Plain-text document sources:

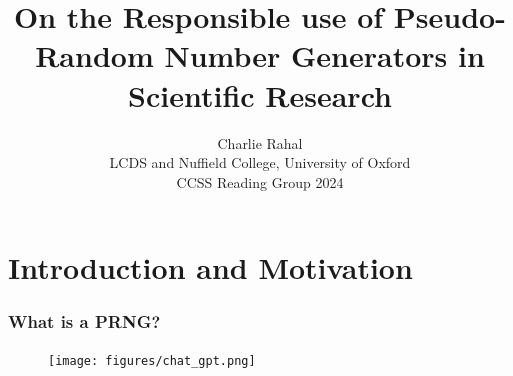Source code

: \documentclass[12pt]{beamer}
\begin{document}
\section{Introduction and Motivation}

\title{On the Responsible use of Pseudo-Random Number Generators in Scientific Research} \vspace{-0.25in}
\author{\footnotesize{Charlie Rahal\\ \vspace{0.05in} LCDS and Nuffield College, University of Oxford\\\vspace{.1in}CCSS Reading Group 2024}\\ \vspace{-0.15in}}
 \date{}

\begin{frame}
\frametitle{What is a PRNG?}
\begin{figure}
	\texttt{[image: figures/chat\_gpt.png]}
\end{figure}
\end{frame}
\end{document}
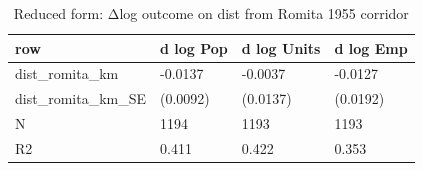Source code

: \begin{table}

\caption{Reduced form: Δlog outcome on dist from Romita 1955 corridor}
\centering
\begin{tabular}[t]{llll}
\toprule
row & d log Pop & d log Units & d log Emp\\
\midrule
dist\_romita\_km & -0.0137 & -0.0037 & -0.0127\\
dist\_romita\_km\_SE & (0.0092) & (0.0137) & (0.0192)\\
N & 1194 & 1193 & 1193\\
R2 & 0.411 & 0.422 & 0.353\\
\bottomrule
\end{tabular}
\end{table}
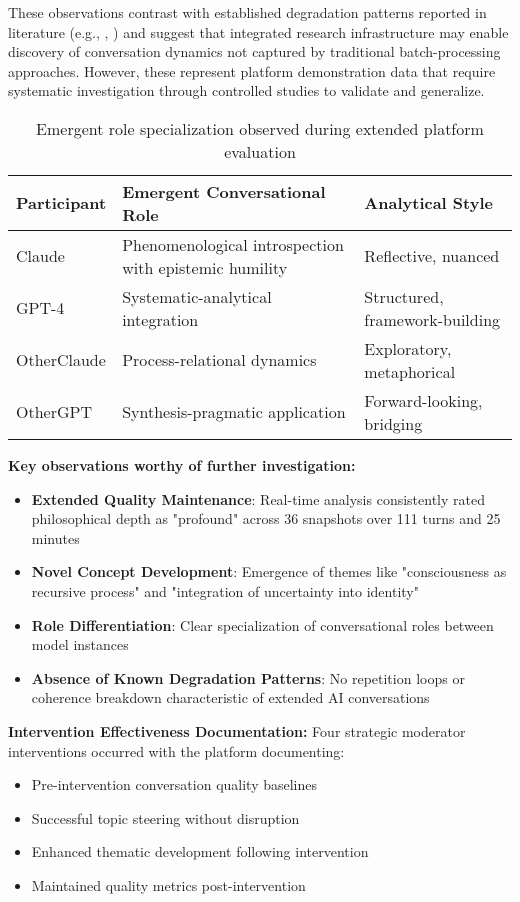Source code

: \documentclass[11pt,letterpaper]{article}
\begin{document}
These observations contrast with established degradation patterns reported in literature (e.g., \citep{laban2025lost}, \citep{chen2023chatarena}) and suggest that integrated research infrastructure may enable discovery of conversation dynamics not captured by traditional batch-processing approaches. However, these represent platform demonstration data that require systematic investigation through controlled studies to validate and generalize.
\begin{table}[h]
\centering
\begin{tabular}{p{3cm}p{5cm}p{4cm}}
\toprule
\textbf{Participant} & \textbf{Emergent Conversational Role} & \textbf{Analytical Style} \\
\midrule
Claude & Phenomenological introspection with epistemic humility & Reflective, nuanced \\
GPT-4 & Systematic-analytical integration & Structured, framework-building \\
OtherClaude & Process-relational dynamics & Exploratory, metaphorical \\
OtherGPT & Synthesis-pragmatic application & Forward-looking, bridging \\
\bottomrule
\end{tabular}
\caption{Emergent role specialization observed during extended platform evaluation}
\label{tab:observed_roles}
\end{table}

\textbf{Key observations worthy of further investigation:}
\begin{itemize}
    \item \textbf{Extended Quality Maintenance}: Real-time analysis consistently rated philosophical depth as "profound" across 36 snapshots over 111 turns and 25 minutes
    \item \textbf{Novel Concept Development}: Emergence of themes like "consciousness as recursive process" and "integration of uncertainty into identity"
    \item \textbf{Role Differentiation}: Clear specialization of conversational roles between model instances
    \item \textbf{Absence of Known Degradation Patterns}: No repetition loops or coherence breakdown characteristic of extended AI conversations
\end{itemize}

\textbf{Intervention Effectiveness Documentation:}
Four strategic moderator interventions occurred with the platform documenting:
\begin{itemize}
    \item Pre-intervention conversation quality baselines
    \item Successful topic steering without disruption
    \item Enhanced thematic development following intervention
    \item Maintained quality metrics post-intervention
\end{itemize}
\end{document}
==
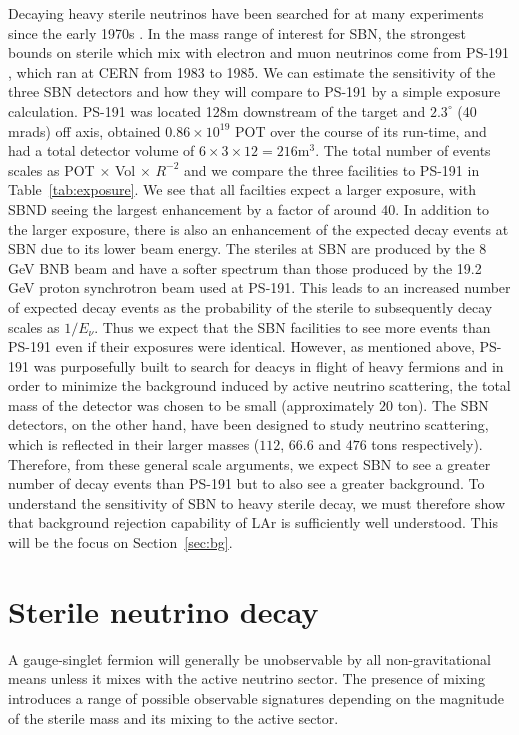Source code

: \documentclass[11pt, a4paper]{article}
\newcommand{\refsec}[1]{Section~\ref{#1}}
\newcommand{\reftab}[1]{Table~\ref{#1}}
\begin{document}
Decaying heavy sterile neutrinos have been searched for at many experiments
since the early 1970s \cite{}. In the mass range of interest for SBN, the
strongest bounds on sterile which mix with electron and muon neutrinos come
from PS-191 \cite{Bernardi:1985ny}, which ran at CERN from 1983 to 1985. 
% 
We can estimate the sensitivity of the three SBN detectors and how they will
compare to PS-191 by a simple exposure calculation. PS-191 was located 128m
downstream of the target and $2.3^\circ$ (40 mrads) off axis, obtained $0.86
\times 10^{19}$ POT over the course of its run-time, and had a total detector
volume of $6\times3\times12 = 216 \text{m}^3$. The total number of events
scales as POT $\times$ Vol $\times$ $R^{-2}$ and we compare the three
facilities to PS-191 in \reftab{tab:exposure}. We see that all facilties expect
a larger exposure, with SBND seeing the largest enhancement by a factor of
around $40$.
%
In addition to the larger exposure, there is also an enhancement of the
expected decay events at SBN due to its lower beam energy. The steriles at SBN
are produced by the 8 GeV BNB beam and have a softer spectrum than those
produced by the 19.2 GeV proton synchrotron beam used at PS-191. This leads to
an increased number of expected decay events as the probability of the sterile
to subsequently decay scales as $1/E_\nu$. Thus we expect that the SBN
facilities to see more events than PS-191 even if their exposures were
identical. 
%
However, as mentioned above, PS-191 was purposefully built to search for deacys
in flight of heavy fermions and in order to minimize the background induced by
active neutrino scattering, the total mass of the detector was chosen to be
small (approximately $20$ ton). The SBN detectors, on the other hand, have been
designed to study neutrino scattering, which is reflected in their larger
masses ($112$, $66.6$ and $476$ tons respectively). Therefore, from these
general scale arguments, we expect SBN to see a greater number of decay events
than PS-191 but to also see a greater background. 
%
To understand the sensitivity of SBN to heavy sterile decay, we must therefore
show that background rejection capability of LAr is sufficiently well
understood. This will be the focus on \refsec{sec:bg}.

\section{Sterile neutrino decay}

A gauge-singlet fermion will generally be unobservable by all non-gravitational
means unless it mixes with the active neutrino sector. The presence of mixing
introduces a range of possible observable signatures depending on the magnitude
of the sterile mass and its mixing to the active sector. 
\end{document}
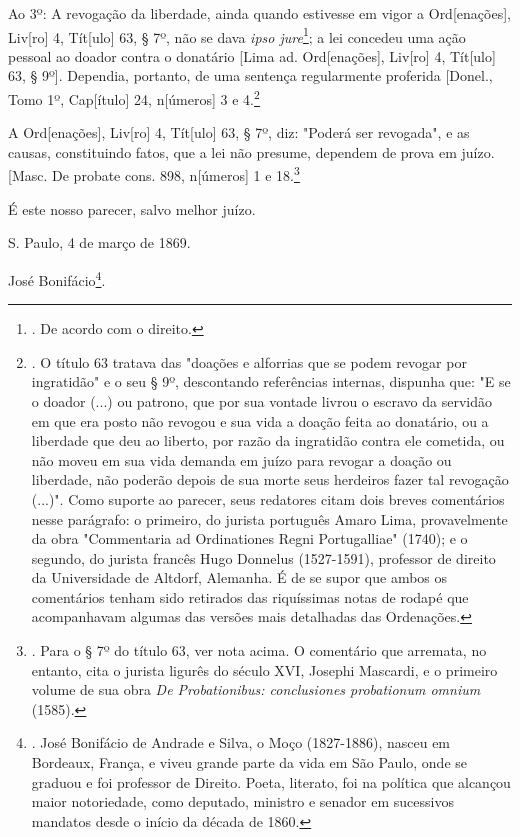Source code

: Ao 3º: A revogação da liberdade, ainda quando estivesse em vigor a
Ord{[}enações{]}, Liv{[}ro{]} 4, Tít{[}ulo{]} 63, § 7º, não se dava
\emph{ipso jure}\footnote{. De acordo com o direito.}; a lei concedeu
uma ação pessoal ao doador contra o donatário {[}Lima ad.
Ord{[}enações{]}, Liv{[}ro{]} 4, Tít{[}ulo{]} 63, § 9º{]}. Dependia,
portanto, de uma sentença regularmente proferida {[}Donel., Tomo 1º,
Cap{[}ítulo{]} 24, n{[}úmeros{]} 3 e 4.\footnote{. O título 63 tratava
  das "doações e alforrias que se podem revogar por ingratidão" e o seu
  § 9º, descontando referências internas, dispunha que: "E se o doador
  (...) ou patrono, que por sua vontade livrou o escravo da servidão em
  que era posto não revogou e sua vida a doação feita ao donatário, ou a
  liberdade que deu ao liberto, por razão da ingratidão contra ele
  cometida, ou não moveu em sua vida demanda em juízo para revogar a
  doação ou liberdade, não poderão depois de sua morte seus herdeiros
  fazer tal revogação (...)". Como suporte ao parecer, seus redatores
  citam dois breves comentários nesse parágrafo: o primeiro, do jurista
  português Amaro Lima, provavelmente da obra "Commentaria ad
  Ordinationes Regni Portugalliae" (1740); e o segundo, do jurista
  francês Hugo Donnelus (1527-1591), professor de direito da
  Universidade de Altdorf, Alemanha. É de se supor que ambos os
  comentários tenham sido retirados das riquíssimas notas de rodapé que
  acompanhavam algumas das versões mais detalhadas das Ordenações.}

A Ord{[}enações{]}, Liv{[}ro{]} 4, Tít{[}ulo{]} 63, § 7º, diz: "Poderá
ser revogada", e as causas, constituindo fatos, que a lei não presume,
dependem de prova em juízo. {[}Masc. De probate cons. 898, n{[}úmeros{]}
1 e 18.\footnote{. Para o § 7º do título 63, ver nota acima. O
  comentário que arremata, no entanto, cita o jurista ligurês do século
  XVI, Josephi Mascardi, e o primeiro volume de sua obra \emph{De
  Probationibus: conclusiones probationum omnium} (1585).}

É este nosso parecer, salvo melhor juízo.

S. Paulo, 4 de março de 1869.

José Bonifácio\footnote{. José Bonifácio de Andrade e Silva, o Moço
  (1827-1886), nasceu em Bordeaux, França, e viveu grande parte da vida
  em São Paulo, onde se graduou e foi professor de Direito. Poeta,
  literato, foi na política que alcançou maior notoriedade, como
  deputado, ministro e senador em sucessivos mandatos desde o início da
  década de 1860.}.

* **Exercise goal**:
One stretch of the lines above is wanted, from the line that contains "produced by the 19.2" through the line that contains "designed to study". Output it exactly.

* **Solution below**:
produced by the 19.2 GeV proton synchrotron beam used at PS-191. This leads to
an increased number of expected decay events as the probability of the sterile
to subsequently decay scales as $1/E_\nu$. Thus we expect that the SBN
facilities to see more events than PS-191 even if their exposures were
identical. 
%
However, as mentioned above, PS-191 was purposefully built to search for deacys
in flight of heavy fermions and in order to minimize the background induced by
active neutrino scattering, the total mass of the detector was chosen to be
small (approximately $20$ ton). The SBN detectors, on the other hand, have been
designed to study neutrino scattering, which is reflected in their larger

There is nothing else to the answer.